What Questions Should Older Adults Ask the Candidates?

August 1, 2016

An elegant grandma talking through a megaphone

Two-thirds of all people who are older than 65 in the entire history of the world are alive today.  I am among them.  According to Ken Dychtwald, PhD, Founder of Age Wave the average life expectancy when the Constitution was written was 36 years old.

Today there are over 10,000 people a day turning 70, who have been enrolled in Medicare since 65 and most if not all, are relying on Social Security earnings.  This voting block has surged just since the 2012 election with older adults showing up much stronger at the polls (72%) versus younger adults (45%).  How does this affect the upcoming elections and the candidates?  What are the policy stances of the candidates around older adults?

If we could get the candidates attention, what should they know about issues around older adults?

  1. Who is old?  Medicare says old is 65 years to receive benefits.  Social Security says 62, 67 or earlier if disabled.  Life expectancy is approaching 79 years old, has continued to increase with better healthcare and personal wellness decisions but these entitlement programs are still stuck in the 60’s.  With the increased numbers of older adults and increased costs, doesn’t it make sense to review what the right age is old and establish a baseline that is the same for government programs?
  2. What health issues affect most and what are the costs? One out of 2 people over 85 are afflicted with Alzheimer’s or related memory loss.  This age group is the fastest growing segment of the older population.  There is still no cure or even relative treatment that works.  Family caregivers (among 34 million) have to quit their jobs, juggle care giving duties and jeopardize their own health  while caring for someone who has chronic physical medical or memory impairment.   How will our elected officials address both public policy and financial issues currently and in the future as these critical issues move even more to the forefront?
  3. How can elder poverty be averted for older adults?

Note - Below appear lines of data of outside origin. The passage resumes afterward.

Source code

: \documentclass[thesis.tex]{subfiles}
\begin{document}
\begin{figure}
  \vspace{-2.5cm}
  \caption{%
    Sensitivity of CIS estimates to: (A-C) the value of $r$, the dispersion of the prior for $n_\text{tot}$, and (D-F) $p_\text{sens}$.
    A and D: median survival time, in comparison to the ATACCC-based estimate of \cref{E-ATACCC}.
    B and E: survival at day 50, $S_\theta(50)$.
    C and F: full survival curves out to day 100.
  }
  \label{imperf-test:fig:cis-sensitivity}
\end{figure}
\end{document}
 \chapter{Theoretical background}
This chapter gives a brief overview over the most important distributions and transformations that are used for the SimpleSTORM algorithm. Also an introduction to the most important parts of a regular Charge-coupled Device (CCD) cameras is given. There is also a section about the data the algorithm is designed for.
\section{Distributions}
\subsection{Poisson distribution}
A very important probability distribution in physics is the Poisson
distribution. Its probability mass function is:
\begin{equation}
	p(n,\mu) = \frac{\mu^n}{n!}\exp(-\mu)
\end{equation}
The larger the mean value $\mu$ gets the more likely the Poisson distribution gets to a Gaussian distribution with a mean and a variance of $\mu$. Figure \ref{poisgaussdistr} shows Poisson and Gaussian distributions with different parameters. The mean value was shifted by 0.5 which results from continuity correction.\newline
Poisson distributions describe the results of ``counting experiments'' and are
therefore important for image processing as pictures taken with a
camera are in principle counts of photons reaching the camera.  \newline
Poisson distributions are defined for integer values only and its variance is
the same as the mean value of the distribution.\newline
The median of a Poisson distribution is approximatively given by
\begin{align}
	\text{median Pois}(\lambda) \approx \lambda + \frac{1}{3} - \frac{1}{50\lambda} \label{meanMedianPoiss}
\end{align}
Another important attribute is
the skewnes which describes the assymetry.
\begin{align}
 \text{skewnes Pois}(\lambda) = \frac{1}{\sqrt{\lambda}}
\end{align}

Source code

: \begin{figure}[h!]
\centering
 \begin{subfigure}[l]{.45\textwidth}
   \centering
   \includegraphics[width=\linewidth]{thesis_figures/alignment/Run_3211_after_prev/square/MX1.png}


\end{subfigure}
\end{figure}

According to the GAO nearly half of all people over 55+ and approaching retirement have no retirement savings.  When individuals begin to think about retirement, approximately 50% of them will have to depend solely on Social Security as they have no pensions. This is a big factor in the reason that more older adults continue working past expected retirement.   How will the candidates begin to address the need for personal accountability and savings around growing old and living longer?  Who will take care of these people?
  4. Do candidates believe in ageism? What level of respect do older adults receive regarding special needs, re-employment, decision-making, etc.?  Are the candidates, all of whom are entering their older years themselves willing to set the bar above the discrimination and lack of regard for the wisdom of the elders?

Older adults come in many shapes, sizes, colors and cultures.  All of us as we’re able continue to move through the day with memories and  history that we’ve experienced – actions resulting in the Korean War, Vietnam War, and worldwide conflicts today.  We’ve led companies, become citizens, participated in grape boycotts, endured assassinations of national and world leaders, seen civil rights issues emerge and change and raised children who today are leaders in technology, government,  health and manufacturing to mention a few.   Many of us continue to play major roles in caring for quite elderly parents or family members.  We’ve experience losses, successes and live life knowing the end is closer than it was.

There is an individual and collective wisdom that is available just for the asking.  What role could a future President, State and local officials take in elevating older adults and elders to use their experiences and expertise and continue their contributions to their community, their country?  Will they?

Carol S. Heape, MSW, CMC is Founder/CEO of Elder Options, Inc. serving the Sacramento Region  since 1988.